La festa comincia l'ultimo mercoledì dell'anno che sta per finire: Chahar shanbe suri, cioè il "Mercoledì-surì, in cui si preparano file di piccoli fuochi distanziati tra loro in modo da poterci saltare su ripetendo una formula propiziatoria.

Per la festa in tutte le case si prepara la tavola delle "sette S" (haftsin). Una tavola su cui devono esserci sette cose il cui nome comincia con "S", come quella che si vede nell'immagine.
Sabzeh (verzura di grano o lenticchie o orzo), simbolo di rinascita, purezza, opulenza e buona fortuna.
Sonbol (giacinto), con il suo intenso profumo annuncia la primavera che arriva
sib (mela), simboleggi bellezza, salute, fragranza
Sekkeh (monete), fortuna e prosperità
Serkeh (aceto), età e pazienza
Somaq, semi rossoviolaceo, l'intenso colore del Sole sorgente
Senjed (giuggiolo), rappresenta l'amore
Sir (aglio), evoca la medicina contro il male
Shabe Yalda
La Notte di Yalda

Shab-e-Yalda, in Persia, è la notte della nascita di Mitra,
il Dio Sole, che porta la luce, il bene e l'energia sulla Terra.
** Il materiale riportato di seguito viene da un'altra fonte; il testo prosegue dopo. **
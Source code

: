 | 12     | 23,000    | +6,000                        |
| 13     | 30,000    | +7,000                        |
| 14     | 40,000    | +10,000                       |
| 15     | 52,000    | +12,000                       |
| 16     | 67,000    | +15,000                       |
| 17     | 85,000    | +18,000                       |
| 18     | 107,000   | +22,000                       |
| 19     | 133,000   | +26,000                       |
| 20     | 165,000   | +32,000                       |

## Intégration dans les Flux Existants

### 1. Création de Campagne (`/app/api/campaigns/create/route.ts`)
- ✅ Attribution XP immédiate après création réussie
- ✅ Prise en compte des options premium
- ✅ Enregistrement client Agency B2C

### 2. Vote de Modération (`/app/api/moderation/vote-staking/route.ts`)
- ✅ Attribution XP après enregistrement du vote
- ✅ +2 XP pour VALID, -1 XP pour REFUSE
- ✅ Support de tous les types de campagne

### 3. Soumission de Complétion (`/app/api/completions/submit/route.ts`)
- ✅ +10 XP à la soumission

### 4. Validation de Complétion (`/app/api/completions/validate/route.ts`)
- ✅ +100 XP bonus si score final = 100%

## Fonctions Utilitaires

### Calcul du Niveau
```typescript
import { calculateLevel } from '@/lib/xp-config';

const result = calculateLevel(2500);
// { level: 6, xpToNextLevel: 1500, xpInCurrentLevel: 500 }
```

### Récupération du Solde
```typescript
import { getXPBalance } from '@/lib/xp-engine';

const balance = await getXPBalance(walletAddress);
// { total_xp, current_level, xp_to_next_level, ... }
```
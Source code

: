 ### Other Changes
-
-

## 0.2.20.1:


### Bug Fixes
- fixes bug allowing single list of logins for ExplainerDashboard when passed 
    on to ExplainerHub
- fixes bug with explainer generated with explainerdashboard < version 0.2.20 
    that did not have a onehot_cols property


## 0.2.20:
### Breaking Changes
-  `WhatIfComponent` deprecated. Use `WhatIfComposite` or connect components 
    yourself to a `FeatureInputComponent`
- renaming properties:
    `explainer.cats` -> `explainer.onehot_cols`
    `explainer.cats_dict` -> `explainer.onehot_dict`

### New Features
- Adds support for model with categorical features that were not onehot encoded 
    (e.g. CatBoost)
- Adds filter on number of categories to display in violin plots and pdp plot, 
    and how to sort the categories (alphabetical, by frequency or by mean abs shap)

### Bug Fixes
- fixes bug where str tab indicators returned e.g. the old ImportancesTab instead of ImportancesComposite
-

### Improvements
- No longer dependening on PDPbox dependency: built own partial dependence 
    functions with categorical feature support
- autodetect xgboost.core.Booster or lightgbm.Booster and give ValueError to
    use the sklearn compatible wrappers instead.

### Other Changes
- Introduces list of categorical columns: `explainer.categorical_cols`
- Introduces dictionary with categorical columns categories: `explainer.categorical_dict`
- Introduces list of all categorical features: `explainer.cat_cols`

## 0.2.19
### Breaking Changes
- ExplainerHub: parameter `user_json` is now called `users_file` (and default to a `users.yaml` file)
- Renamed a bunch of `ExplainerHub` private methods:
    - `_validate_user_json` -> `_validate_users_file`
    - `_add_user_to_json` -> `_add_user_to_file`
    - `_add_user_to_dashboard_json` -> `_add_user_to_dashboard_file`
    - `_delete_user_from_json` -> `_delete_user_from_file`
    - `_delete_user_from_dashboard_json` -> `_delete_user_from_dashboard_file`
Per i seguaci della religione di Zarathustra, in particolare, e per la gente persiana, in generale, è un tempo di gioia e di cortesia, di fiducia e di speranza, di forza e onestà, il cui simbolo è il fuoco.
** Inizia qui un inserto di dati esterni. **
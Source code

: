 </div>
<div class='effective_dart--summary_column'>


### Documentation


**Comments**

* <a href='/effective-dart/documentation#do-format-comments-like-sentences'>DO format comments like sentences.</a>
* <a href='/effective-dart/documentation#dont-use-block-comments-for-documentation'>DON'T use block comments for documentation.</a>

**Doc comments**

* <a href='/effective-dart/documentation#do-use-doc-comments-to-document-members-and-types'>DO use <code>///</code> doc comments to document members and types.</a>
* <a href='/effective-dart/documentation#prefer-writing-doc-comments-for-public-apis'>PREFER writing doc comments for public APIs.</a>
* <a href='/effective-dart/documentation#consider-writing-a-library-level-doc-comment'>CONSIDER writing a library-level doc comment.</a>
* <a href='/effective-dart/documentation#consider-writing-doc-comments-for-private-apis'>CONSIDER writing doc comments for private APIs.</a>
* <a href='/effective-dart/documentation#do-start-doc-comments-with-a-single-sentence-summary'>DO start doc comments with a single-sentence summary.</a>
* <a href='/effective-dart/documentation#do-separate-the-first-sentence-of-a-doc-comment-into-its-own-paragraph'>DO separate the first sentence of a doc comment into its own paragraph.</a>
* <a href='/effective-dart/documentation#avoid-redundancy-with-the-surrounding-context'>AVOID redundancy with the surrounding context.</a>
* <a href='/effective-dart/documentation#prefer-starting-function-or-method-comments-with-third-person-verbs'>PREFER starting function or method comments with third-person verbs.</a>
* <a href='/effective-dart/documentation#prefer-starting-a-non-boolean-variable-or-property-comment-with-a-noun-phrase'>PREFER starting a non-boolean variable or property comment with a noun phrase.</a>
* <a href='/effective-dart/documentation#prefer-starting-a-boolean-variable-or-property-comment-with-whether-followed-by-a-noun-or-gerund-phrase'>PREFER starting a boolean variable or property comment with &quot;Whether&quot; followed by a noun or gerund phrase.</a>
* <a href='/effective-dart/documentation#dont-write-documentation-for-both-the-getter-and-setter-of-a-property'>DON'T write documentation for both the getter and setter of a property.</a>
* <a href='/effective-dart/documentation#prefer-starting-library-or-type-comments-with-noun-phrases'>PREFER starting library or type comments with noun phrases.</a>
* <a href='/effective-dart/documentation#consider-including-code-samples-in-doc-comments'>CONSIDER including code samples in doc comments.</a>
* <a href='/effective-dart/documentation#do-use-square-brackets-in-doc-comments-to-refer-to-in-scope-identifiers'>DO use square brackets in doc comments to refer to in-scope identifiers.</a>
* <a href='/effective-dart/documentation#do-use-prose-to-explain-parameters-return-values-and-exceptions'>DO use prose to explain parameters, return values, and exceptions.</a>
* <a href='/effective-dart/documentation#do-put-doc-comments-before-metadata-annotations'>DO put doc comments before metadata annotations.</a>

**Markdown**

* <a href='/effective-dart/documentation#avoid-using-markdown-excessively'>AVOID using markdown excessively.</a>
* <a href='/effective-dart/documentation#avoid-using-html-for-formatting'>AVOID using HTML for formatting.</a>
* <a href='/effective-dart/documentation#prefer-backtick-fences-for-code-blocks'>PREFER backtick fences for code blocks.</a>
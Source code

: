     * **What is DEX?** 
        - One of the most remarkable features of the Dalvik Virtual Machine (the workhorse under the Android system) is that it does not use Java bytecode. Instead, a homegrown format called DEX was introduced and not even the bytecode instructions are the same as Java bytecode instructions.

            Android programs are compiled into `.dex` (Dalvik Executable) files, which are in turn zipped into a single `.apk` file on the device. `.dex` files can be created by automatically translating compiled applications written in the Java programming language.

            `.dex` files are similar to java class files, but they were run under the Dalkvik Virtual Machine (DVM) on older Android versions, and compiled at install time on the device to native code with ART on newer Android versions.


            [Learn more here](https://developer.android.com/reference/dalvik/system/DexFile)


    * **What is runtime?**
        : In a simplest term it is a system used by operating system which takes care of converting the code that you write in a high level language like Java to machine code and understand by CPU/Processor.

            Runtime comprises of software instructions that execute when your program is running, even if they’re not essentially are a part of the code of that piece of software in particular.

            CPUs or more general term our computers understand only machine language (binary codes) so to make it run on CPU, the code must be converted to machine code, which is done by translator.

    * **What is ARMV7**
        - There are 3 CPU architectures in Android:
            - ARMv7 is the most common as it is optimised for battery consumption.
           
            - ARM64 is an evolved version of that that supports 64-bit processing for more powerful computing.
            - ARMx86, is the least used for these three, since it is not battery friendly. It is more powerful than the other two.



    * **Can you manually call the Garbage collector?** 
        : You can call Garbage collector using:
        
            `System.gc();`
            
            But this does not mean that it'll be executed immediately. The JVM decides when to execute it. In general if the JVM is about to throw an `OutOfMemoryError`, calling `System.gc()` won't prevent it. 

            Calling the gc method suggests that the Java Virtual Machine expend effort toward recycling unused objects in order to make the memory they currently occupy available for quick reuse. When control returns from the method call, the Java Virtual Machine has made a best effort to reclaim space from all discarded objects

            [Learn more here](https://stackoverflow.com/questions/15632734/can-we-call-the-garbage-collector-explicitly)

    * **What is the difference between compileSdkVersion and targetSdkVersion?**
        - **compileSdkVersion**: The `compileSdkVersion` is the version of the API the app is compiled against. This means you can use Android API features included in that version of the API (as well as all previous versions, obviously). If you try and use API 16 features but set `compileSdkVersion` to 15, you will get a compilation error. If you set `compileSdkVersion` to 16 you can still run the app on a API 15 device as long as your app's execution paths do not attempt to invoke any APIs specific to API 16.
"Yalda" significa "nascita" e la notte di Yalda, che coincide con il primo giorno del solstizio d'inverno, potrebbe chiamarsi Notte di Natale. E' il Natale per gli zoroastriani. E, siccome la notte più lunga dell'anno prelude al progressivo aumento della luce, la notte di Yalda simboleggia il trionfo del Dio Sole, Mitra, sulle tenebre.
Il culto del Dio Sole fu portato in Iran da migranti Arii e rimase come potente entità divina nei secoli successivi. Nell'età degli Achemenidi divenne una divinità fondamentale, come Ahura Mazda, Dio del Bene, e Anahita, Dea della Fertilità e dell'Acqua.
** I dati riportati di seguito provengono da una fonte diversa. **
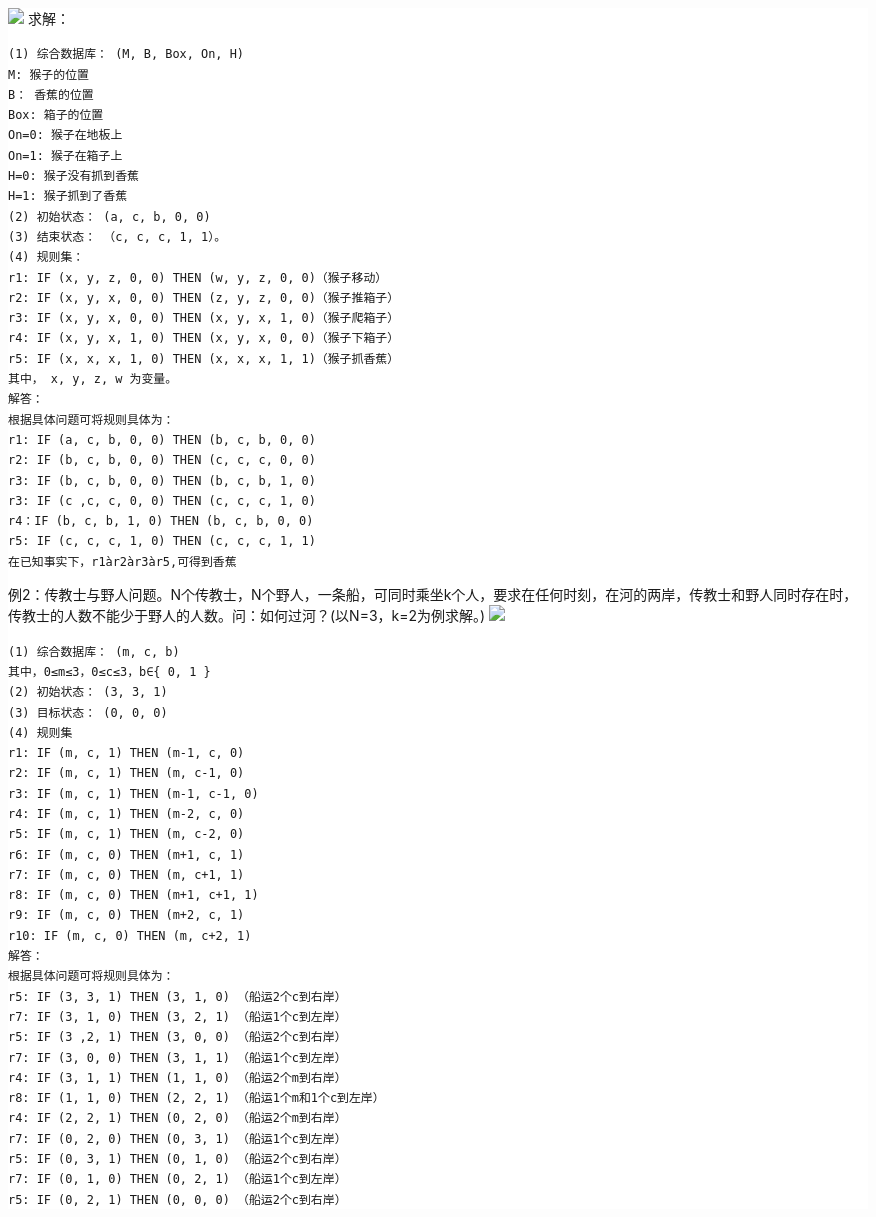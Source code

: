 ![](https://raw.githubusercontent.com/QizhengZou/Image_hosting_rep/main/20220316143713.png)
求解：
```
(1) 综合数据库： (M, B, Box, On, H) 
M: 猴子的位置
B： 香蕉的位置
Box: 箱子的位置
On=0: 猴子在地板上
On=1: 猴子在箱子上
H=0: 猴子没有抓到香蕉
H=1: 猴子抓到了香蕉
(2) 初始状态： (a, c, b, 0, 0)
(3) 结束状态： （c, c, c, 1, 1）。
(4) 规则集：
r1: IF (x, y, z, 0, 0) THEN (w, y, z, 0, 0)（猴子移动）
r2: IF (x, y, x, 0, 0) THEN (z, y, z, 0, 0)（猴子推箱子）
r3: IF (x, y, x, 0, 0) THEN (x, y, x, 1, 0)（猴子爬箱子）
r4: IF (x, y, x, 1, 0) THEN (x, y, x, 0, 0)（猴子下箱子）
r5: IF (x, x, x, 1, 0) THEN (x, x, x, 1, 1)（猴子抓香蕉）
其中， x, y, z, w 为变量。
解答：
根据具体问题可将规则具体为：
r1: IF (a, c, b, 0, 0) THEN (b, c, b, 0, 0)
r2: IF (b, c, b, 0, 0) THEN (c, c, c, 0, 0)
r3: IF (b, c, b, 0, 0) THEN (b, c, b, 1, 0)
r3: IF (c ,c, c, 0, 0) THEN (c, c, c, 1, 0)
r4：IF (b, c, b, 1, 0) THEN (b, c, b, 0, 0)
r5: IF (c, c, c, 1, 0) THEN (c, c, c, 1, 1)
在已知事实下，r1àr2àr3àr5,可得到香蕉
```

例2：传教士与野人问题。N个传教士，N个野人，一条船，可同时乘坐k个人，要求在任何时刻，在河的两岸，传教士和野人同时存在时，传教士的人数不能少于野人的人数。问：如何过河？(以N=3，k=2为例求解。)
![](https://raw.githubusercontent.com/QizhengZou/Image_hosting_rep/main/20220316143850.png)
```
(1) 综合数据库： (m, c, b) 
其中，0≤m≤3，0≤c≤3，b∈{ 0, 1 }
(2) 初始状态： (3, 3, 1) 
(3) 目标状态： (0, 0, 0)
(4) 规则集
r1: IF (m, c, 1) THEN (m-1, c, 0)
r2: IF (m, c, 1) THEN (m, c-1, 0)
r3: IF (m, c, 1) THEN (m-1, c-1, 0)
r4: IF (m, c, 1) THEN (m-2, c, 0)
r5: IF (m, c, 1) THEN (m, c-2, 0)
r6: IF (m, c, 0) THEN (m+1, c, 1)
r7: IF (m, c, 0) THEN (m, c+1, 1)
r8: IF (m, c, 0) THEN (m+1, c+1, 1)
r9: IF (m, c, 0) THEN (m+2, c, 1)
r10: IF (m, c, 0) THEN (m, c+2, 1)
解答：
根据具体问题可将规则具体为：
r5: IF (3, 3, 1) THEN (3, 1, 0) （船运2个c到右岸）
r7: IF (3, 1, 0) THEN (3, 2, 1) （船运1个c到左岸）
r5: IF (3 ,2, 1) THEN (3, 0, 0) （船运2个c到右岸）
r7: IF (3, 0, 0) THEN (3, 1, 1) （船运1个c到左岸）
r4: IF (3, 1, 1) THEN (1, 1, 0) （船运2个m到右岸）
r8: IF (1, 1, 0) THEN (2, 2, 1) （船运1个m和1个c到左岸）
r4: IF (2, 2, 1) THEN (0, 2, 0) （船运2个m到右岸）
r7: IF (0, 2, 0) THEN (0, 3, 1) （船运1个c到左岸）
r5: IF (0, 3, 1) THEN (0, 1, 0) （船运2个c到右岸）
r7: IF (0, 1, 0) THEN (0, 2, 1) （船运1个c到左岸）
r5: IF (0, 2, 1) THEN (0, 0, 0) （船运2个c到右岸）
```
Imparai queste cose negli anni in cui vivevo in Persia. Si tratta di materia antichissima e amplissima, per la cui conoscenza occorrono testi religiosi, filosofici e storici. Stasera voglio solo parlare della mia esperienza personale in un Paese in cui all'epoca era possibile farla.
La notte del Solstizio d' Inverno sembra far parte di quello che Jung chiamava "l'inconscio collettivo", e infatti miti simili e talvolta quasi identici si trovano un po' dovunque. In Persia me la descrissero come una notte di magia e di mistero, in cui vegliare abbandonandosi a racconti di vicende remote ed enigmatiche, tra gli affetti familiari e amicali, immersi nella luce delle candele e nei colori della frutta. Perché i frutti della terra sono il cibo di questa festa.

Rossa anguria con arance e mele e pere... e, soprattutto, la melagrana che è un frutto divino nello Zoroastrismo, perché nell'involucro della buccia ci sono tutti quei delicati rossi semi che mostrano l' unità dell'umanità.